- Task instructions
Look through the data below and output, unchanged, every line from the one holding "Age: 25 years old" through the one holding "particles.Rate = 100", inclusive. Skip the pictures.

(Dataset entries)
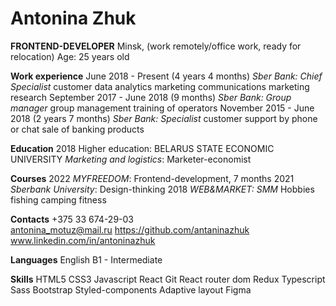 # Antonina Zhuk

**FRONTEND-DEVELOPER**
Minsk, (work remotely/office work, ready for relocation) 
Age: 25 years old


**Work experience**
June 2018 - Present (4 years 4 months)
*Sber Bank: Chief Specialist*
customer data analytics
marketing communications
marketing research
September 2017 - June 2018 (9 months)
*Sber Bank: Group manager*
group management
training of operators 
November 2015 - June 2018 (2 years 7 months)
*Sber Bank: Specialist*
customer support by phone or chat
sale of banking products

**Education**
2018
Higher education: BELARUS STATE ECONOMIC UNIVERSITY
*Marketing and logistics*: Marketer-economist 

**Courses**
2022
*MYFREEDOM*: Frontend-development, 7 months
2021
*Sberbank University*: Design-thinking
2018
*WEB&MARKET: SMM*
Hobbies
fishing
camping 
fitness

**Contacts**
+375 33 674-29-03  
antonina_motuz@mail.ru
https://github.com/antaninazhuk
www.linkedin.com/in/antoninazhuk


**Languages**
English 
B1 - Intermediate


**Skills**
HTML5
CSS3
Javascript
React
Git
React router dom
Redux
Typescript
Sass
Bootstrap
Styled-components
Adaptive layout
Figma

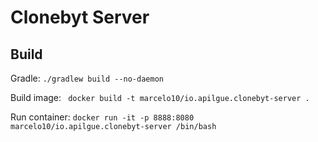 # Clonebyt Server

## Build

Gradle:
`./gradlew build --no-daemon`

Build image:
` docker build -t marcelo10/io.apilgue.clonebyt-server .`

Run container:
`docker run -it -p 8888:8080 marcelo10/io.apilgue.clonebyt-server /bin/bash`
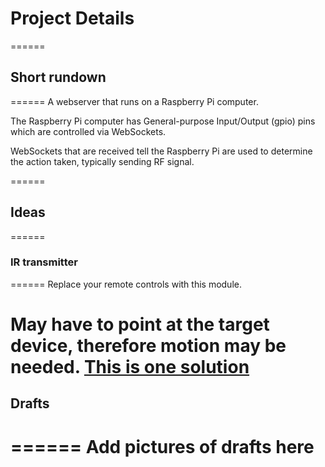 # Project Details
======
## Short rundown
======
A webserver that runs on a Raspberry Pi computer.

The Raspberry Pi computer has General-purpose Input/Output (gpio) pins which are controlled via WebSockets.

WebSockets that are received tell the Raspberry Pi are used to determine the action taken, typically sending RF signal.

======
## Ideas
======
### IR transmitter 
======
Replace your remote controls with this module.

May have to point at the target device, therefore motion may be needed.  [This is one solution](http://www.robotshop.com/en/dagu-mini-pan-and-tilt-kit.html)
======

## Drafts
======
Add pictures of drafts here
======

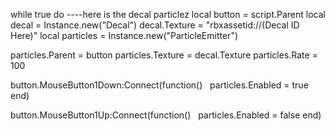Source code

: while true do
----here is the decal particlez
local button = script.Parent
local decal = Instance.new("Decal")
decal.Texture = "rbxassetid://(Decal ID Here)"
local particles = Instance.new("ParticleEmitter") 

particles.Parent = button
particles.Texture = decal.Texture
particles.Rate = 100 

button.MouseButton1Down:Connect(function()
  particles.Enabled = true
end) 

button.MouseButton1Up:Connect(function()
  particles.Enabled = false
end)
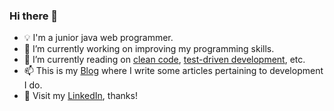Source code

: ### Hi there 👋

- 💡 I'm a junior java web programmer.
- 🔭 I’m currently working on improving my programming skills.
- 🌱 I’m currently reading on [clean code](http://www.yes24.com/Product/Goods/11681152), [test-driven development](http://www.yes24.com/Product/Goods/12246033), etc.
- 📫 This is my [Blog](https://indifferent-elk.tistory.com/) where I write some articles pertaining to development I do.
- 🐧 Visit my [LinkedIn](https://www.linkedin.com/in/hongjun-eom-92135a133/), thanks!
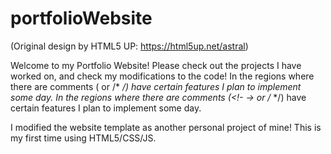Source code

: # portfolioWebsite

(Original design by HTML5 UP: https://html5up.net/astral)

Welcome to my Portfolio Website! Please check out the projects I have worked on, and check my modifications to the code!
In the regions where there are comments (<!-- --> or /* */) have certain features I plan to implement some day.
In the regions where there are comments (<!- -> or /* */) have certain features I plan to implement some day.

I modified the website template as another personal project of mine! This is my first time using HTML5/CSS/JS.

- Solution for this exercise
Age: 25 years old


**Work experience**
June 2018 - Present (4 years 4 months)
*Sber Bank: Chief Specialist*
customer data analytics
marketing communications
marketing research
September 2017 - June 2018 (9 months)
*Sber Bank: Group manager*
group management
training of operators 
November 2015 - June 2018 (2 years 7 months)
*Sber Bank: Specialist*
customer support by phone or chat
sale of banking products

**Education**
2018
Higher education: BELARUS STATE ECONOMIC UNIVERSITY
*Marketing and logistics*: Marketer-economist 

**Courses**
2022
*MYFREEDOM*: Frontend-development, 7 months
2021
*Sberbank University*: Design-thinking
2018
*WEB&MARKET: SMM*
Hobbies
fishing
camping 
fitness

**Contacts**
+375 33 674-29-03  
antonina_motuz@mail.ru
https://github.com/antaninazhuk
www.linkedin.com/in/antoninazhuk


**Languages**
English 
B1 - Intermediate


**Skills**
HTML5
CSS3
Javascript
React
Git
React router dom
Redux
Typescript
Sass
Bootstrap
Styled-components
Adaptive layout
Figma

 # Clonebyt Server

## Build

Gradle:
`./gradlew build --no-daemon`

Build image:
` docker build -t marcelo10/io.apilgue.clonebyt-server .`

Run container:
`docker run -it -p 8888:8080 marcelo10/io.apilgue.clonebyt-server /bin/bash`
 # Project Details
======
## Short rundown
======
A webserver that runs on a Raspberry Pi computer.

The Raspberry Pi computer has General-purpose Input/Output (gpio) pins which are controlled via WebSockets.

WebSockets that are received tell the Raspberry Pi are used to determine the action taken, typically sending RF signal.

======
## Ideas
======
### IR transmitter 
======
Replace your remote controls with this module.

May have to point at the target device, therefore motion may be needed.  [This is one solution](http://www.robotshop.com/en/dagu-mini-pan-and-tilt-kit.html)
======

## Drafts
======
Add pictures of drafts here
======

Source code

: while true do
----here is the decal particlez
local button = script.Parent
local decal = Instance.new("Decal")
decal.Texture = "rbxassetid://(Decal ID Here)"
local particles = Instance.new("ParticleEmitter") 

particles.Parent = button
particles.Texture = decal.Texture
particles.Rate = 100 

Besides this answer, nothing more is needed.